Your goal: Whenever a line in the entries includes the word "还可以通过", copy that line out.

**** Data extract

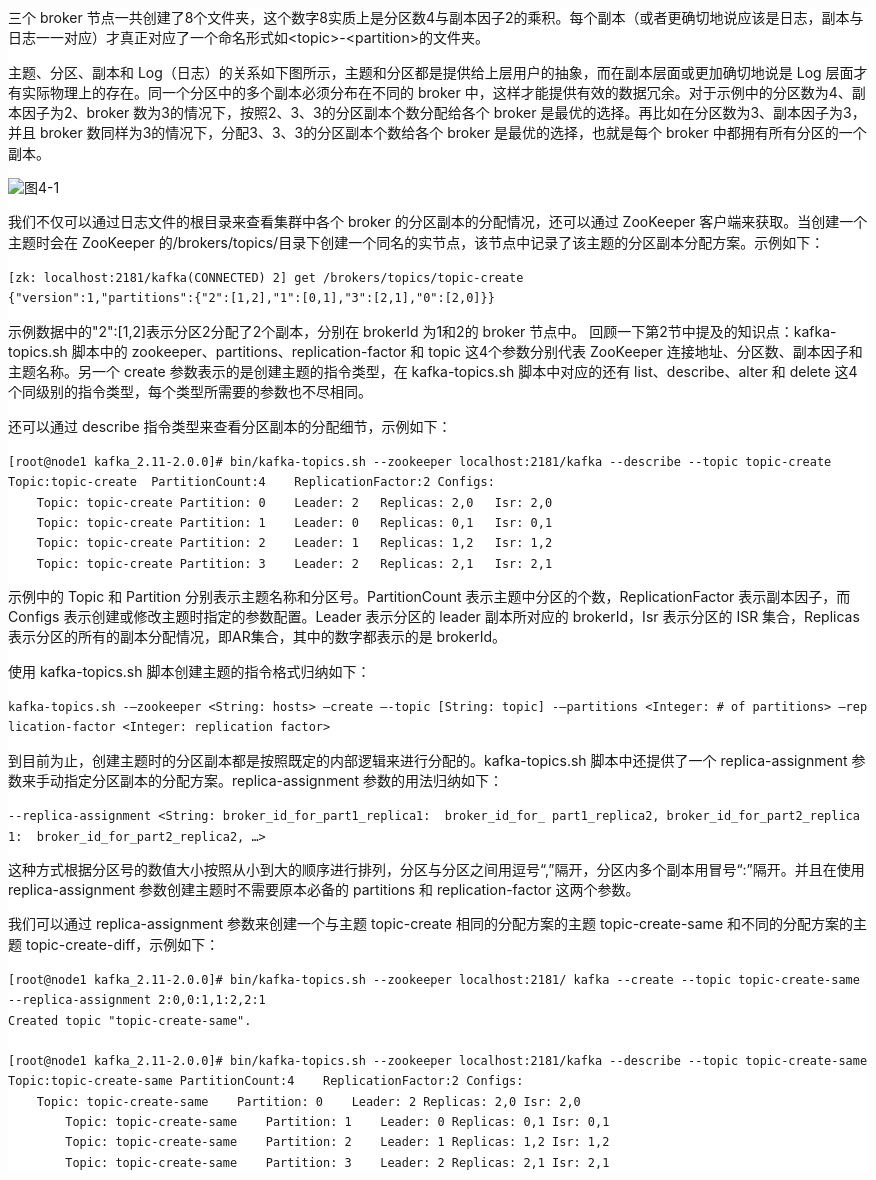 三个 broker 节点一共创建了8个文件夹，这个数字8实质上是分区数4与副本因子2的乘积。每个副本（或者更确切地说应该是日志，副本与日志一一对应）才真正对应了一个命名形式如&lt;topic>-&lt;partition>的文件夹。

主题、分区、副本和 Log（日志）的关系如下图所示，主题和分区都是提供给上层用户的抽象，而在副本层面或更加确切地说是 Log 层面才有实际物理上的存在。同一个分区中的多个副本必须分布在不同的 broker 中，这样才能提供有效的数据冗余。对于示例中的分区数为4、副本因子为2、broker 数为3的情况下，按照2、3、3的分区副本个数分配给各个 broker 是最优的选择。再比如在分区数为3、副本因子为3，并且 broker 数同样为3的情况下，分配3、3、3的分区副本个数给各个 broker 是最优的选择，也就是每个 broker 中都拥有所有分区的一个副本。
 

![图4-1](https://user-gold-cdn.xitu.io/2019/3/6/169515b01842457b?w=1420&h=446&f=png&s=77217)


我们不仅可以通过日志文件的根目录来查看集群中各个 broker 的分区副本的分配情况，还可以通过 ZooKeeper 客户端来获取。当创建一个主题时会在 ZooKeeper 的/brokers/topics/目录下创建一个同名的实节点，该节点中记录了该主题的分区副本分配方案。示例如下：
```
[zk: localhost:2181/kafka(CONNECTED) 2] get /brokers/topics/topic-create
{"version":1,"partitions":{"2":[1,2],"1":[0,1],"3":[2,1],"0":[2,0]}}
```

示例数据中的"2":[1,2]表示分区2分配了2个副本，分别在 brokerId 为1和2的 broker 节点中。
回顾一下第2节中提及的知识点：kafka-topics.sh 脚本中的 zookeeper、partitions、replication-factor 和 topic 这4个参数分别代表 ZooKeeper 连接地址、分区数、副本因子和主题名称。另一个 create 参数表示的是创建主题的指令类型，在 kafka-topics.sh 脚本中对应的还有 list、describe、alter 和 delete 这4个同级别的指令类型，每个类型所需要的参数也不尽相同。

还可以通过 describe 指令类型来查看分区副本的分配细节，示例如下：
```
[root@node1 kafka_2.11-2.0.0]# bin/kafka-topics.sh --zookeeper localhost:2181/kafka --describe --topic topic-create
Topic:topic-create	PartitionCount:4	ReplicationFactor:2	Configs:
    Topic: topic-create	Partition: 0	Leader: 2	Replicas: 2,0	Isr: 2,0
    Topic: topic-create	Partition: 1	Leader: 0	Replicas: 0,1	Isr: 0,1
    Topic: topic-create	Partition: 2	Leader: 1	Replicas: 1,2	Isr: 1,2
    Topic: topic-create	Partition: 3	Leader: 2	Replicas: 2,1	Isr: 2,1
```

示例中的 Topic 和 Partition 分别表示主题名称和分区号。PartitionCount 表示主题中分区的个数，ReplicationFactor 表示副本因子，而 Configs 表示创建或修改主题时指定的参数配置。Leader 表示分区的 leader 副本所对应的 brokerId，Isr 表示分区的 ISR 集合，Replicas 表示分区的所有的副本分配情况，即AR集合，其中的数字都表示的是 brokerId。

使用 kafka-topics.sh 脚本创建主题的指令格式归纳如下：
```
kafka-topics.sh -–zookeeper <String: hosts> –create –-topic [String: topic] -–partitions <Integer: # of partitions> –replication-factor <Integer: replication factor>
```

到目前为止，创建主题时的分区副本都是按照既定的内部逻辑来进行分配的。kafka-topics.sh 脚本中还提供了一个 replica-assignment 参数来手动指定分区副本的分配方案。replica-assignment 参数的用法归纳如下：
```
--replica-assignment <String: broker_id_for_part1_replica1:  broker_id_for_ part1_replica2, broker_id_for_part2_replica1:  broker_id_for_part2_replica2, …>
```

这种方式根据分区号的数值大小按照从小到大的顺序进行排列，分区与分区之间用逗号“,”隔开，分区内多个副本用冒号“:”隔开。并且在使用 replica-assignment 参数创建主题时不需要原本必备的 partitions 和 replication-factor 这两个参数。

我们可以通过 replica-assignment 参数来创建一个与主题 topic-create 相同的分配方案的主题 topic-create-same 和不同的分配方案的主题 topic-create-diff，示例如下：
```
[root@node1 kafka_2.11-2.0.0]# bin/kafka-topics.sh --zookeeper localhost:2181/ kafka --create --topic topic-create-same --replica-assignment 2:0,0:1,1:2,2:1
Created topic "topic-create-same".

[root@node1 kafka_2.11-2.0.0]# bin/kafka-topics.sh --zookeeper localhost:2181/kafka --describe --topic topic-create-same
Topic:topic-create-same	PartitionCount:4	ReplicationFactor:2	Configs:
    Topic: topic-create-same	Partition: 0	Leader: 2 Replicas: 2,0	Isr: 2,0
	    Topic: topic-create-same	Partition: 1	Leader: 0 Replicas: 0,1	Isr: 0,1
	    Topic: topic-create-same	Partition: 2	Leader: 1 Replicas: 1,2	Isr: 1,2
	    Topic: topic-create-same	Partition: 3	Leader: 2 Replicas: 2,1	Isr: 2,1

```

********

Response for this exercise:
我们不仅可以通过日志文件的根目录来查看集群中各个 broker 的分区副本的分配情况，还可以通过 ZooKeeper 客户端来获取。当创建一个主题时会在 ZooKeeper 的/brokers/topics/目录下创建一个同名的实节点，该节点中记录了该主题的分区副本分配方案。示例如下：
还可以通过 describe 指令类型来查看分区副本的分配细节，示例如下：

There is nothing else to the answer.